■ How to complete this task
The word "jithu" marks the lines to keep; find each one in the data and copy it.

::: Information shown

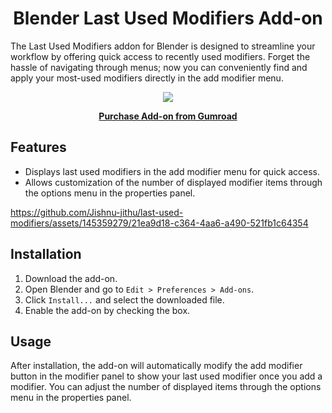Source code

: <h1 align="center">Blender Last Used Modifiers Add-on</h1>

The Last Used Modifiers addon for Blender is designed to streamline your workflow by offering quick access to recently used modifiers. Forget the hassle of navigating through menus; now you can conveniently find and apply your most-used modifiers directly in the add modifier menu.

<p align="center">
  <img src="https://github.com/Jishnu-jithu/last-used-modifiers/assets/145359279/d3d25c54-af32-41db-bdd6-8e4292a6a783">
</p>

<p align="center">
  <a href="https://jishnukv.gumroad.com/l/last-used-modifiers?layout=profile">
    <span style="display:inline-block;"><strong><u>Purchase Add-on from Gumroad</u></strong></span>
  </a>
</p>

## Features
- Displays last used modifiers in the add modifier menu for quick access.
- Allows customization of the number of displayed modifier items through the options menu in the properties panel.



https://github.com/Jishnu-jithu/last-used-modifiers/assets/145359279/21ea9d18-c364-4aa6-a490-521fb1c64354



## Installation
1. Download the add-on.
2. Open Blender and go to `Edit > Preferences > Add-ons`.
3. Click `Install...` and select the downloaded file.
4. Enable the add-on by checking the box.

## Usage
After installation, the add-on will automatically modify the add modifier button in the modifier panel to show your last used modifier once you add a modifier. You can adjust the number of displayed items through the options menu in the properties panel.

::::::

■ Task result
  <img src="https://github.com/Jishnu-jithu/last-used-modifiers/assets/145359279/d3d25c54-af32-41db-bdd6-8e4292a6a783">
https://github.com/Jishnu-jithu/last-used-modifiers/assets/145359279/21ea9d18-c364-4aa6-a490-521fb1c64354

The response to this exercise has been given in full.